5. He isn't emotionally ready to handle that kind of money. You just handed him $100,000, even though he's never had more than $500 in discretionary money to himself before now.
6. What if his plans change? Maybe he flunks out, changes his major, takes a semester off, or drops out of school to start a band? Are you expecting to get change back on your $100,000 if he doesn't finish with a degree?
7. He might fall in love. Yes, love can do strange things to someone's financial decisions.
WEALTH RECEPTION?
Well, I guess you realize that people die all the time leaving assets to their kids. And those kids may not be any more ready to receive it than your college student was to receive that $100,000 right now.
Let's say something happens to you tomorrow and you left all your assets (house, retirement plans, life insurance, bank accounts, etc.) to your kids. Would the amount of money you leave them make an impact on their daily lives? How much impact? Very little, some, or a whole bunch? Would the lifestyle they could afford be changed?
Think of the specific amount of money you would leave if you died tomorrow. How much will it increase your child's net worth? Double it, triple it, make it go up 10 times or a 100 times? or more?
All those issues that cause concern about the college student are the same issues we address with clients in estate planning. These issues are what I call "wealth reception" issues. It's not just about how quickly we can get the check to the kids. More important is what impact, good or bad, will the money have on the kids after they get it. And will the wealth better their lives one year, 5 years, or 10 years after you're gone?
David Otis Edwards
wealth reception attorney
Edwards Group LLC
Springfield, Illinois
Monday, June 22, 2009
Wealth Transfer or Wealth Reception - Part #1
I help clients carry out the goals they have for themselves and their families. However, I always want to make sure clients have developed goals with a full understanding of what all can be accomplished with good planning. Sometimes they limit themselves and don't explore some of the most important planning issues, until I prompt them to think a little broader.
You might ask yourself:
How do you define a successful estate plan?

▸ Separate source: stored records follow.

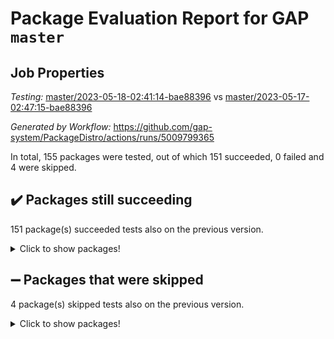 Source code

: # Package Evaluation Report for GAP `master`

## Job Properties

*Testing:* [master/2023-05-18-02:41:14-bae88396](https://github.com/gap-system/PackageDistro/blob/data/reports/master/2023-05-18-02:41:14-bae88396) vs [master/2023-05-17-02:47:15-bae88396](https://github.com/gap-system/PackageDistro/blob/data/reports/master/2023-05-17-02:47:15-bae88396)

*Generated by Workflow:* https://github.com/gap-system/PackageDistro/actions/runs/5009799365

In total, 155 packages were tested, out of which 151 succeeded, 0 failed and 4 were skipped.

## :heavy_check_mark: Packages still succeeding

151 package(s) succeeded tests also on the previous version.
<details><summary>Click to show packages!</summary>

- 4ti2interface 2023.02-04 [(success)](https://github.com/gap-system/PackageDistro/actions/runs/5009799365/jobs/8979232328)
- ace 5.6.2 [(success)](https://github.com/gap-system/PackageDistro/actions/runs/5009799365/jobs/8979232421)
- aclib 1.3.2 [(success)](https://github.com/gap-system/PackageDistro/actions/runs/5009799365/jobs/8979232490)
- agt 0.3.1 [(success)](https://github.com/gap-system/PackageDistro/actions/runs/5009799365/jobs/8979232555)
- alnuth 3.2.1 [(success)](https://github.com/gap-system/PackageDistro/actions/runs/5009799365/jobs/8979232654)
- anupq 3.3.0 [(success)](https://github.com/gap-system/PackageDistro/actions/runs/5009799365/jobs/8979232741)
- atlasrep 2.1.6 [(success)](https://github.com/gap-system/PackageDistro/actions/runs/5009799365/jobs/8979232826)
- autodoc 2022.10.20 [(success)](https://github.com/gap-system/PackageDistro/actions/runs/5009799365/jobs/8979232891)
- automata 1.15 [(success)](https://github.com/gap-system/PackageDistro/actions/runs/5009799365/jobs/8979232980)
- automgrp 1.3.2 [(success)](https://github.com/gap-system/PackageDistro/actions/runs/5009799365/jobs/8979233084)
- autpgrp 1.11 [(success)](https://github.com/gap-system/PackageDistro/actions/runs/5009799365/jobs/8979233187)
- cap 2023.05-04 [(success)](https://github.com/gap-system/PackageDistro/actions/runs/5009799365/jobs/8979233278)
- caratinterface 2.3.5 [(success)](https://github.com/gap-system/PackageDistro/actions/runs/5009799365/jobs/8979233373)
- cddinterface 2022.11.01 [(success)](https://github.com/gap-system/PackageDistro/actions/runs/5009799365/jobs/8979233464)
- circle 1.6.6 [(success)](https://github.com/gap-system/PackageDistro/actions/runs/5009799365/jobs/8979233551)
- classicpres 1.22 [(success)](https://github.com/gap-system/PackageDistro/actions/runs/5009799365/jobs/8979233633)
- cohomolo 1.6.11 [(success)](https://github.com/gap-system/PackageDistro/actions/runs/5009799365/jobs/8979233730)
- congruence 1.2.5 [(success)](https://github.com/gap-system/PackageDistro/actions/runs/5009799365/jobs/8979233828)
- corelg 1.56 [(success)](https://github.com/gap-system/PackageDistro/actions/runs/5009799365/jobs/8979233915)
- crime 1.6 [(success)](https://github.com/gap-system/PackageDistro/actions/runs/5009799365/jobs/8979234022)
- crisp 1.4.6 [(success)](https://github.com/gap-system/PackageDistro/actions/runs/5009799365/jobs/8979234123)
- crypting 0.10.4 [(success)](https://github.com/gap-system/PackageDistro/actions/runs/5009799365/jobs/8979234221)
- cryst 4.1.26 [(success)](https://github.com/gap-system/PackageDistro/actions/runs/5009799365/jobs/8979234306)
- crystcat 1.1.10 [(success)](https://github.com/gap-system/PackageDistro/actions/runs/5009799365/jobs/8979234414)
- ctbllib 1.3.5 [(success)](https://github.com/gap-system/PackageDistro/actions/runs/5009799365/jobs/8979234507)
- cubefree 1.19 [(success)](https://github.com/gap-system/PackageDistro/actions/runs/5009799365/jobs/8979234593)
- curlinterface 2.3.1 [(success)](https://github.com/gap-system/PackageDistro/actions/runs/5009799365/jobs/8979234696)
- cvec 2.8.1 [(success)](https://github.com/gap-system/PackageDistro/actions/runs/5009799365/jobs/8979234823)
- datastructures 0.3.0 [(success)](https://github.com/gap-system/PackageDistro/actions/runs/5009799365/jobs/8979234926)
- deepthought 1.0.6 [(success)](https://github.com/gap-system/PackageDistro/actions/runs/5009799365/jobs/8979235035)
- design 1.8 [(success)](https://github.com/gap-system/PackageDistro/actions/runs/5009799365/jobs/8979235153)
- difsets 2.3.1 [(success)](https://github.com/gap-system/PackageDistro/actions/runs/5009799365/jobs/8979235278)
- digraphs 1.6.2 [(success)](https://github.com/gap-system/PackageDistro/actions/runs/5009799365/jobs/8979235400)
- edim 1.3.7 [(success)](https://github.com/gap-system/PackageDistro/actions/runs/5009799365/jobs/8979235505)
- example 4.3.4 [(success)](https://github.com/gap-system/PackageDistro/actions/runs/5009799365/jobs/8979235624)
- examplesforhomalg 2023.02-04 [(success)](https://github.com/gap-system/PackageDistro/actions/runs/5009799365/jobs/8979235726)
- factint 1.6.3 [(success)](https://github.com/gap-system/PackageDistro/actions/runs/5009799365/jobs/8979235834)
- ferret 1.0.9 [(success)](https://github.com/gap-system/PackageDistro/actions/runs/5009799365/jobs/8979235949)
- fga 1.5.0 [(success)](https://github.com/gap-system/PackageDistro/actions/runs/5009799365/jobs/8979236065)
- fining 1.5.5 [(success)](https://github.com/gap-system/PackageDistro/actions/runs/5009799365/jobs/8979236164)
- float 1.0.3 [(success)](https://github.com/gap-system/PackageDistro/actions/runs/5009799365/jobs/8979236260)
- format 1.4.3 [(success)](https://github.com/gap-system/PackageDistro/actions/runs/5009799365/jobs/8979236349)
- forms 1.2.9 [(success)](https://github.com/gap-system/PackageDistro/actions/runs/5009799365/jobs/8979236476)
- fplsa 1.2.6 [(success)](https://github.com/gap-system/PackageDistro/actions/runs/5009799365/jobs/8979236590)
- fr 2.4.12 [(success)](https://github.com/gap-system/PackageDistro/actions/runs/5009799365/jobs/8979236703)
- francy 2.0.3 [(success)](https://github.com/gap-system/PackageDistro/actions/runs/5009799365/jobs/8979236812)
- fwtree 1.3 [(success)](https://github.com/gap-system/PackageDistro/actions/runs/5009799365/jobs/8979236920)
- gapdoc 1.6.6 [(success)](https://github.com/gap-system/PackageDistro/actions/runs/5009799365/jobs/8979237037)
- gauss 2023.02-04 [(success)](https://github.com/gap-system/PackageDistro/actions/runs/5009799365/jobs/8979237150)
- gaussforhomalg 2023.02-04 [(success)](https://github.com/gap-system/PackageDistro/actions/runs/5009799365/jobs/8979237269)
- gbnp 1.0.5 [(success)](https://github.com/gap-system/PackageDistro/actions/runs/5009799365/jobs/8979237369)
- generalizedmorphismsforcap 2023.03-01 [(success)](https://github.com/gap-system/PackageDistro/actions/runs/5009799365/jobs/8979237493)
- genss 1.6.8 [(success)](https://github.com/gap-system/PackageDistro/actions/runs/5009799365/jobs/8979237587)
- gradedmodules 2023.02-04 [(success)](https://github.com/gap-system/PackageDistro/actions/runs/5009799365/jobs/8979237681)
- gradedringforhomalg 2023.02-04 [(success)](https://github.com/gap-system/PackageDistro/actions/runs/5009799365/jobs/8979237772)
- grape 4.9.0 [(success)](https://github.com/gap-system/PackageDistro/actions/runs/5009799365/jobs/8979237853)
- groupoids 1.73 [(success)](https://github.com/gap-system/PackageDistro/actions/runs/5009799365/jobs/8979237937)
- grpconst 2.6.4 [(success)](https://github.com/gap-system/PackageDistro/actions/runs/5009799365/jobs/8979238030)
- guarana 0.96.3 [(success)](https://github.com/gap-system/PackageDistro/actions/runs/5009799365/jobs/8979238129)
- guava 3.18 [(success)](https://github.com/gap-system/PackageDistro/actions/runs/5009799365/jobs/8979238228)
- hap 1.55 [(success)](https://github.com/gap-system/PackageDistro/actions/runs/5009799365/jobs/8979238319)
- hapcryst 0.1.15 [(success)](https://github.com/gap-system/PackageDistro/actions/runs/5009799365/jobs/8979238389)
- hecke 1.5.3 [(success)](https://github.com/gap-system/PackageDistro/actions/runs/5009799365/jobs/8979238489)
- help 3.5 [(success)](https://github.com/gap-system/PackageDistro/actions/runs/5009799365/jobs/8979238576)
- homalg 2023.02-05 [(success)](https://github.com/gap-system/PackageDistro/actions/runs/5009799365/jobs/8979238675)
- homalgtocas 2023.02-04 [(success)](https://github.com/gap-system/PackageDistro/actions/runs/5009799365/jobs/8979238778)
- idrel 2.45 [(success)](https://github.com/gap-system/PackageDistro/actions/runs/5009799365/jobs/8979238872)
- images 1.3.1 [(success)](https://github.com/gap-system/PackageDistro/actions/runs/5009799365/jobs/8979238953)
- intpic 0.3.0 [(success)](https://github.com/gap-system/PackageDistro/actions/runs/5009799365/jobs/8979239055)
- io 4.8.1 [(success)](https://github.com/gap-system/PackageDistro/actions/runs/5009799365/jobs/8979239153)
- io_forhomalg 2023.02-04 [(success)](https://github.com/gap-system/PackageDistro/actions/runs/5009799365/jobs/8979239242)
- irredsol 1.4.4 [(success)](https://github.com/gap-system/PackageDistro/actions/runs/5009799365/jobs/8979239329)
- json 2.1.1 [(success)](https://github.com/gap-system/PackageDistro/actions/runs/5009799365/jobs/8979239413)
- jupyterkernel 1.5.0 [(success)](https://github.com/gap-system/PackageDistro/actions/runs/5009799365/jobs/8979239497)
- jupyterviz 1.5.6 [(success)](https://github.com/gap-system/PackageDistro/actions/runs/5009799365/jobs/8979239588)
- kan 1.35 [(success)](https://github.com/gap-system/PackageDistro/actions/runs/5009799365/jobs/8979239677)
- kbmag 1.5.11 [(success)](https://github.com/gap-system/PackageDistro/actions/runs/5009799365/jobs/8979239766)
- laguna 3.9.6 [(success)](https://github.com/gap-system/PackageDistro/actions/runs/5009799365/jobs/8979239863)
- liealgdb 2.2.1 [(success)](https://github.com/gap-system/PackageDistro/actions/runs/5009799365/jobs/8979239941)
- liepring 2.8 [(success)](https://github.com/gap-system/PackageDistro/actions/runs/5009799365/jobs/8979240040)
- liering 2.4.2 [(success)](https://github.com/gap-system/PackageDistro/actions/runs/5009799365/jobs/8979240123)
- linearalgebraforcap 2023.05-02 [(success)](https://github.com/gap-system/PackageDistro/actions/runs/5009799365/jobs/8979240196)
- localizeringforhomalg 2023.02-04 [(success)](https://github.com/gap-system/PackageDistro/actions/runs/5009799365/jobs/8979240266)
- loops 3.4.3 [(success)](https://github.com/gap-system/PackageDistro/actions/runs/5009799365/jobs/8979240319)
- lpres 1.0.3 [(success)](https://github.com/gap-system/PackageDistro/actions/runs/5009799365/jobs/8979240382)
- majoranaalgebras 1.5.1 [(success)](https://github.com/gap-system/PackageDistro/actions/runs/5009799365/jobs/8979240441)
- mapclass 1.4.6 [(success)](https://github.com/gap-system/PackageDistro/actions/runs/5009799365/jobs/8979240501)
- matgrp 0.70 [(success)](https://github.com/gap-system/PackageDistro/actions/runs/5009799365/jobs/8979240564)
- matricesforhomalg 2023.02-04 [(success)](https://github.com/gap-system/PackageDistro/actions/runs/5009799365/jobs/8979240619)
- modisom 2.5.4 [(success)](https://github.com/gap-system/PackageDistro/actions/runs/5009799365/jobs/8979240684)
- modulepresentationsforcap 2023.05-01 [(success)](https://github.com/gap-system/PackageDistro/actions/runs/5009799365/jobs/8979240739)
- modules 2023.02-04 [(success)](https://github.com/gap-system/PackageDistro/actions/runs/5009799365/jobs/8979240806)
- monoidalcategories 2023.04-01 [(success)](https://github.com/gap-system/PackageDistro/actions/runs/5009799365/jobs/8979240871)
- nconvex 2022.09-01 [(success)](https://github.com/gap-system/PackageDistro/actions/runs/5009799365/jobs/8979240943)
- nilmat 1.4.2 [(success)](https://github.com/gap-system/PackageDistro/actions/runs/5009799365/jobs/8979241019)
- nock 1.5 [(success)](https://github.com/gap-system/PackageDistro/actions/runs/5009799365/jobs/8979241081)
- normalizinterface 1.3.5 [(success)](https://github.com/gap-system/PackageDistro/actions/runs/5009799365/jobs/8979241151)
- nq 2.5.10 [(success)](https://github.com/gap-system/PackageDistro/actions/runs/5009799365/jobs/8979241213)
- numericalsgps 1.3.1 [(success)](https://github.com/gap-system/PackageDistro/actions/runs/5009799365/jobs/8979241285)
- openmath 11.5.3 [(success)](https://github.com/gap-system/PackageDistro/actions/runs/5009799365/jobs/8979241359)
- orb 4.9.0 [(success)](https://github.com/gap-system/PackageDistro/actions/runs/5009799365/jobs/8979241438)
- packagemanager 1.4.1 [(success)](https://github.com/gap-system/PackageDistro/actions/runs/5009799365/jobs/8979241514)
- patternclass 2.4.3 [(success)](https://github.com/gap-system/PackageDistro/actions/runs/5009799365/jobs/8979241609)
- permut 2.0.4 [(success)](https://github.com/gap-system/PackageDistro/actions/runs/5009799365/jobs/8979241679)
- polenta 1.3.10 [(success)](https://github.com/gap-system/PackageDistro/actions/runs/5009799365/jobs/8979241754)
- polymaking 0.8.6 [(success)](https://github.com/gap-system/PackageDistro/actions/runs/5009799365/jobs/8979241828)
- primgrp 3.4.4 [(success)](https://github.com/gap-system/PackageDistro/actions/runs/5009799365/jobs/8979241901)
- profiling 2.5.2 [(success)](https://github.com/gap-system/PackageDistro/actions/runs/5009799365/jobs/8979241985)
- qpa 1.34 [(success)](https://github.com/gap-system/PackageDistro/actions/runs/5009799365/jobs/8979242112)
- quagroup 1.8.3 [(success)](https://github.com/gap-system/PackageDistro/actions/runs/5009799365/jobs/8979242213)
- radiroot 2.9 [(success)](https://github.com/gap-system/PackageDistro/actions/runs/5009799365/jobs/8979242299)
- rcwa 4.7.1 [(success)](https://github.com/gap-system/PackageDistro/actions/runs/5009799365/jobs/8979242365)
- rds 1.8 [(success)](https://github.com/gap-system/PackageDistro/actions/runs/5009799365/jobs/8979242446)
- recog 1.4.2 [(success)](https://github.com/gap-system/PackageDistro/actions/runs/5009799365/jobs/8979242518)
- repndecomp 1.3.0 [(success)](https://github.com/gap-system/PackageDistro/actions/runs/5009799365/jobs/8979242604)
- repsn 3.1.1 [(success)](https://github.com/gap-system/PackageDistro/actions/runs/5009799365/jobs/8979242685)
- resclasses 4.7.3 [(success)](https://github.com/gap-system/PackageDistro/actions/runs/5009799365/jobs/8979242782)
- ringsforhomalg 2023.02-05 [(success)](https://github.com/gap-system/PackageDistro/actions/runs/5009799365/jobs/8979242871)
- sco 2023.02-04 [(success)](https://github.com/gap-system/PackageDistro/actions/runs/5009799365/jobs/8979242972)
- scscp 2.4.1 [(success)](https://github.com/gap-system/PackageDistro/actions/runs/5009799365/jobs/8979243067)
- semigroups 5.2.1 [(success)](https://github.com/gap-system/PackageDistro/actions/runs/5009799365/jobs/8979243137)
- sglppow 2.3 [(success)](https://github.com/gap-system/PackageDistro/actions/runs/5009799365/jobs/8979243217)
- sgpviz 0.999.5 [(success)](https://github.com/gap-system/PackageDistro/actions/runs/5009799365/jobs/8979243308)
- simpcomp 2.1.14 [(success)](https://github.com/gap-system/PackageDistro/actions/runs/5009799365/jobs/8979243385)
- singular 2023.02.09 [(success)](https://github.com/gap-system/PackageDistro/actions/runs/5009799365/jobs/8979243472)
- sl2reps 1.1 [(success)](https://github.com/gap-system/PackageDistro/actions/runs/5009799365/jobs/8979243547)
- sla 1.5.3 [(success)](https://github.com/gap-system/PackageDistro/actions/runs/5009799365/jobs/8979243656)
- smallgrp 1.5.2 [(success)](https://github.com/gap-system/PackageDistro/actions/runs/5009799365/jobs/8979243753)
- smallsemi 0.6.13 [(success)](https://github.com/gap-system/PackageDistro/actions/runs/5009799365/jobs/8979243921)
- sonata 2.9.6 [(success)](https://github.com/gap-system/PackageDistro/actions/runs/5009799365/jobs/8979244011)
- sophus 1.27 [(success)](https://github.com/gap-system/PackageDistro/actions/runs/5009799365/jobs/8979244102)
- spinsym 1.5.2 [(success)](https://github.com/gap-system/PackageDistro/actions/runs/5009799365/jobs/8979244200)
- standardff 0.9.4 [(success)](https://github.com/gap-system/PackageDistro/actions/runs/5009799365/jobs/8979244283)
- symbcompcc 1.3.2 [(success)](https://github.com/gap-system/PackageDistro/actions/runs/5009799365/jobs/8979244386)
- thelma 1.3 [(success)](https://github.com/gap-system/PackageDistro/actions/runs/5009799365/jobs/8979244480)
- tomlib 1.2.9 [(success)](https://github.com/gap-system/PackageDistro/actions/runs/5009799365/jobs/8979244578)
- toolsforhomalg 2023.05-01 [(success)](https://github.com/gap-system/PackageDistro/actions/runs/5009799365/jobs/8979244684)
- toric 1.9.5 [(success)](https://github.com/gap-system/PackageDistro/actions/runs/5009799365/jobs/8979244789)
- toricvarieties 2022.07.13 [(success)](https://github.com/gap-system/PackageDistro/actions/runs/5009799365/jobs/8979244918)
- transgrp 3.6.4 [(success)](https://github.com/gap-system/PackageDistro/actions/runs/5009799365/jobs/8979245018)
- ugaly 4.0.3 [(success)](https://github.com/gap-system/PackageDistro/actions/runs/5009799365/jobs/8979245112)
- unipot 1.5 [(success)](https://github.com/gap-system/PackageDistro/actions/runs/5009799365/jobs/8979245209)
- unitlib 4.2.0 [(success)](https://github.com/gap-system/PackageDistro/actions/runs/5009799365/jobs/8979245305)
- utils 0.82 [(success)](https://github.com/gap-system/PackageDistro/actions/runs/5009799365/jobs/8979245407)
- uuid 0.7 [(success)](https://github.com/gap-system/PackageDistro/actions/runs/5009799365/jobs/8979245499)
- walrus 0.9991 [(success)](https://github.com/gap-system/PackageDistro/actions/runs/5009799365/jobs/8979245620)
- wedderga 4.10.3 [(success)](https://github.com/gap-system/PackageDistro/actions/runs/5009799365/jobs/8979245745)
- xmod 2.91 [(success)](https://github.com/gap-system/PackageDistro/actions/runs/5009799365/jobs/8979245859)
- xmodalg 1.23 [(success)](https://github.com/gap-system/PackageDistro/actions/runs/5009799365/jobs/8979245956)
- yangbaxter 0.10.3 [(success)](https://github.com/gap-system/PackageDistro/actions/runs/5009799365/jobs/8979246080)
- zeromqinterface 0.14 [(success)](https://github.com/gap-system/PackageDistro/actions/runs/5009799365/jobs/8979246193)
</details>

## :heavy_minus_sign: Packages that were skipped

4 package(s) skipped tests also on the previous version.
<details><summary>Click to show packages!</summary>

- browse 1.8.21 [(skipped)](https://github.com/gap-system/PackageDistro/actions/runs/5009799365/jobs/8979079789)
- itc 1.5.1 [(skipped)](https://github.com/gap-system/PackageDistro/actions/runs/5009799365/jobs/8979079789)
- polycyclic 2.16 [(skipped)](https://github.com/gap-system/PackageDistro/actions/runs/5009799365/jobs/8979079789)
- xgap 4.31 [(skipped)](https://github.com/gap-system/PackageDistro/actions/runs/5009799365/jobs/8979079789)
</details>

How do you define a successful life?
Traditionally, many planning issues have focused only on the transfer of wealth. But most of us would probably agree that just avoiding probate or saving some tax money is not all that is required to have lived a succesful life. Isn't there more to life than that? And there's more to estate planning too.
There are so many more issues that clients want to address, once they hear about the possibilities. I think a good plan will carry out the goals you would have completed during your life, with enough time and resources. But since our time on earth is limited, we plan so our influence can continue.
1. If you could plan in a way that would protect your loved ones from risk or harm, would you be interested in hearing more about it?
2. If you could plan in a way that would set up your loved ones for greater success in the future, would you be interested in hearing more about it?
3. Is the focus of a plan simply to transfer the wealth, or to help that wealth accomplish the greatest good in our families and in the community?
4. What is money worth, except for what it can accomplish?
5. What could your money accomplish in those who survive you? Those you care the most about?
6. If you could communicate your wisdom, and your loved ones would apply it, what frustrations could you spare them?
7. What if you were able to transfer both your wisdom and your wealth, in what ways could that benefit those who survive you? How would it be better than just transferring one or the other?